“Chi sa ridere è padrone del mondo”, affermava Leopardi, e i ragazzi del liceo scientifico Scacchi di Bari lo hanno preso in parola. Da lunedì 27 marzo sino al primo aprile, ‘studenti-modello’ – è il caso di dire – stanno sfilando per i corridoi della scuola esibendo mise che fanno concorrenza ai migliori stilisti, per la settimana della moda scolastica, un evento nato ormai da qualche anno.
A febbraio già il Panetti-Pitagora aveva sfidato le passerelle di Milano, Londra, New York e Parigi a colpi di look bizzarri e decisamente stravaganti. Ora è il turno dello Scacchi. Ogni giorno un abbigliamento diverso, rispettando le tematiche concordate tra i rappresentanti degli studenti, che avevano sondato il mood della base, corpo docenti e la dirigenza. Ecco la tabella di marcia: lunedì sport, martedì mestieri con la propria iniziale, mercoledì trap, giovedì anni ‘80, venerdì personaggi storici, sabato business.
Nessuno studente si è tirato indietro: ognuno ha dato sfogo alla propria creatività e al proprio modo di essere e interpretare le tematiche “per esprimere la nostra fantasia e suscitare il sorriso nei compagni”, afferma Vincenzo Patino della V C. Dietro il banco si è seduto un macellaio, o una girl band, o i “per niente invecchiati” dagli anni ‘80 Sandy e Danny di Grease. Oggi persino un professore ha deciso di salire in cattedra con la tunica da antico romano. Ma non gongoliamo troppo: si può prender subito spunto per una bella lezione di storia romana e archeologia sperimentale.
La preside Chiara Conte, entusiasta dell’iniziativa, dice: “La moda è espressione di individualità oltre che espressione culturale: sta a significare comunicare la propria personalità ed esprimere quello che ognuno di noi è.
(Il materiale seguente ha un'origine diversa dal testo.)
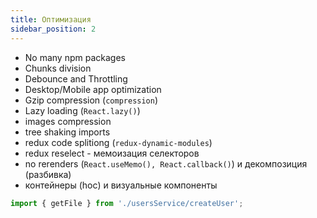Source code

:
 ```yaml
---
title: Оптимизация
sidebar_position: 2
---
```


- No many npm packages
- Chunks division
- Debounce and Throttling
- Desktop/Mobile app optimization
- Gzip compression (`compression`)
- Lazy loading (`React.lazy()`)
- images compression
- tree shaking imports
- redux code splitiong (`redux-dynamic-modules`)
- redux reselect - мемоизация селекторов
- no rerenders (`React.useMemo(), React.callback()`) и декомпозиция (разбивка)
- контейнеры (hoc) и визуальные компоненты

```ts
import { getFile } from './usersService/createUser';
```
Farlo in maniera, sì, estrosa, ma garbata dà l’idea di quello che può essere un fattore di intelligenza emotiva e sociale”.
È con questo spirito che il liceo Scacchi ha deciso di proporre la sua ‘Settimana della moda’. Concordano con la preside Enrico Maria Tatulli e Elena Mancino di classe V C. “La scuola deve essere il perfetto momento di sintesi tra apprendimento e crescita personale. Affinché questo accada è necessario, come già sostenuto da Quintiliano nelľInstitutio Oratoria, riconoscere il valore del gioco per lo sviluppo dell’intelligenza”.
Una decisione che, quindi, non si ferma al mero travestimento, dietro cui invece si cela un bisogno impellente dei ragazzi di oggi. “Noi adolescenti, dopo anni di Dad, avevamo necessità di riprendere a sorridere, essere padroni del nostro mondo, proprio come Leopardi, e vivere con spensieratezza questi anni che rimarranno per sempre impressi nella nostra memoria”, continua Vincenzo Patino. E se, nonostante tutto, nonostante il gioco, persino Marco Aurelio deve sedersi per affrontare il compito di latino, allora è proprio vero quello che gli antichi dicevano: “prima il dovere e poi il piacere”.